*What this task involves*.
How many lines in the records below contain the string "ajouter"? Answer with the number alone.

Start of Block

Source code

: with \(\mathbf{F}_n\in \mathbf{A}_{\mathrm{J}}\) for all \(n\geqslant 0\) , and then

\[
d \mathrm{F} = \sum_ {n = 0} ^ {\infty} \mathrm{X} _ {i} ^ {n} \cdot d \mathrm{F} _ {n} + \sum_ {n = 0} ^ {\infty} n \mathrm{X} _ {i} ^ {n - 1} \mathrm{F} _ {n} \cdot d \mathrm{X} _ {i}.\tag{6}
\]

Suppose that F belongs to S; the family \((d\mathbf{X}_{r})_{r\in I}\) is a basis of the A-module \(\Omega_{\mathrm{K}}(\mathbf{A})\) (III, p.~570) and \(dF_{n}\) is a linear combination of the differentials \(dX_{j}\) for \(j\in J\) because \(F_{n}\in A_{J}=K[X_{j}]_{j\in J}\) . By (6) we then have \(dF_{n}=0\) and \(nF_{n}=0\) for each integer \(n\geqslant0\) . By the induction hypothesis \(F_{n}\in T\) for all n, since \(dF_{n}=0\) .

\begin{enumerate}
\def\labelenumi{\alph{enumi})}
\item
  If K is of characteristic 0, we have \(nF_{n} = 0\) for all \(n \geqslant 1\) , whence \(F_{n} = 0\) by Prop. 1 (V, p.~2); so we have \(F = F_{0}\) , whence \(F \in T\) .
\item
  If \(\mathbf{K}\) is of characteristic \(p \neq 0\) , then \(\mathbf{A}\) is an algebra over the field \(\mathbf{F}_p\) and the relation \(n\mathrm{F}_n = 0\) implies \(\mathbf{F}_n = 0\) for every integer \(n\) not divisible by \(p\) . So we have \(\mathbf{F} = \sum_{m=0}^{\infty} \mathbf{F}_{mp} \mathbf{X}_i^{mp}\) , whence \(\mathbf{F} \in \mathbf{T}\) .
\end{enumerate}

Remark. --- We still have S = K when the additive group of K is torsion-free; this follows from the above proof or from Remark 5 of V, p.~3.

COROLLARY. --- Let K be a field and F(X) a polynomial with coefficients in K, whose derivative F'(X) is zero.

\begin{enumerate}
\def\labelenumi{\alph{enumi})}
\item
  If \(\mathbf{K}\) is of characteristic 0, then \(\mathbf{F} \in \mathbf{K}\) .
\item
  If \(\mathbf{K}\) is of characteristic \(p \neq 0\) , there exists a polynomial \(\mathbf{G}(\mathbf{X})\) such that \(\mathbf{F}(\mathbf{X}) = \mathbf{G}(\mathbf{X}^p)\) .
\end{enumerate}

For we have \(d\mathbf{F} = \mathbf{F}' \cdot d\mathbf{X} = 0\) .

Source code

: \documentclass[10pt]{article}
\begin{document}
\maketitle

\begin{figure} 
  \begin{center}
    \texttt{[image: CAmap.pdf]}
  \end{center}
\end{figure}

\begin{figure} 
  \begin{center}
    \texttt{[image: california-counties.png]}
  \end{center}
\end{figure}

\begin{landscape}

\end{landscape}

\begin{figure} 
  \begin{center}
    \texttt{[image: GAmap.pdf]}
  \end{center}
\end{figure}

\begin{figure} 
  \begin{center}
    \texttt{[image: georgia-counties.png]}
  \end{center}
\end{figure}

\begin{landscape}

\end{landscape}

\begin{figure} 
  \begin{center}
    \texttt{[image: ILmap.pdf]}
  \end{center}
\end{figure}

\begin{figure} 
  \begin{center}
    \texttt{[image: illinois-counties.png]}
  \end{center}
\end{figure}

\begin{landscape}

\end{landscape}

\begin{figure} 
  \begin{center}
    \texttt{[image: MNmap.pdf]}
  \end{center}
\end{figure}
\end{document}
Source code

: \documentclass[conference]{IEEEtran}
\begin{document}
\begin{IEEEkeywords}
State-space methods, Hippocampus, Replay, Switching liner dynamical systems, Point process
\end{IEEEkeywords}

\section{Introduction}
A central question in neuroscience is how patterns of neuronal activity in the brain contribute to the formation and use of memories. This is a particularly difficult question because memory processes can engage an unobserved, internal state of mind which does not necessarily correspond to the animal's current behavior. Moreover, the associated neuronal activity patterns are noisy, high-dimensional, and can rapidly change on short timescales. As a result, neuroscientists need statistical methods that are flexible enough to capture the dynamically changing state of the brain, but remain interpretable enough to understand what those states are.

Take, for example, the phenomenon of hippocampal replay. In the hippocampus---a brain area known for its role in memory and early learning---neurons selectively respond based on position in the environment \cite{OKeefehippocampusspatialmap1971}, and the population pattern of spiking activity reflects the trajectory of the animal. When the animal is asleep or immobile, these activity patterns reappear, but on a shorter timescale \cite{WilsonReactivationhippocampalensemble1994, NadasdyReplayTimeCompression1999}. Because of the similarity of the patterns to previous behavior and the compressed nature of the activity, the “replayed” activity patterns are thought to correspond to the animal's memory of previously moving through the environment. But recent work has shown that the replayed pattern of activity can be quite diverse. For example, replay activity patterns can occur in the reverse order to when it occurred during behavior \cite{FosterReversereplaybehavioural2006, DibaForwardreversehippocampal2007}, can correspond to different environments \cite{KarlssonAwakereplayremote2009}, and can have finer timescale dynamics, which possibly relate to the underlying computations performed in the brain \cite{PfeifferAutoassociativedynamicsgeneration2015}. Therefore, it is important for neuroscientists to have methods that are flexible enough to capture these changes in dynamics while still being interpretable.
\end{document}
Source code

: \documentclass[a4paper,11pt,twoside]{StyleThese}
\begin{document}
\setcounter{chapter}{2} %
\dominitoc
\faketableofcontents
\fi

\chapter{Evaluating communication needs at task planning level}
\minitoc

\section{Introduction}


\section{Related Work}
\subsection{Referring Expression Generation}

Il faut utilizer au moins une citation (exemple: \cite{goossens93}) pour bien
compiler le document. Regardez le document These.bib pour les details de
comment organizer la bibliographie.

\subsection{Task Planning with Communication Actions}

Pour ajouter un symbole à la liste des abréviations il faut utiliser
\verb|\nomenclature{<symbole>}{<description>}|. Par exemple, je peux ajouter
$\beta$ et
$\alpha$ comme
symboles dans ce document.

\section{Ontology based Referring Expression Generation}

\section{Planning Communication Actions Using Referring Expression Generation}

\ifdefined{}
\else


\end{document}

End of Block

*Answer space*.
2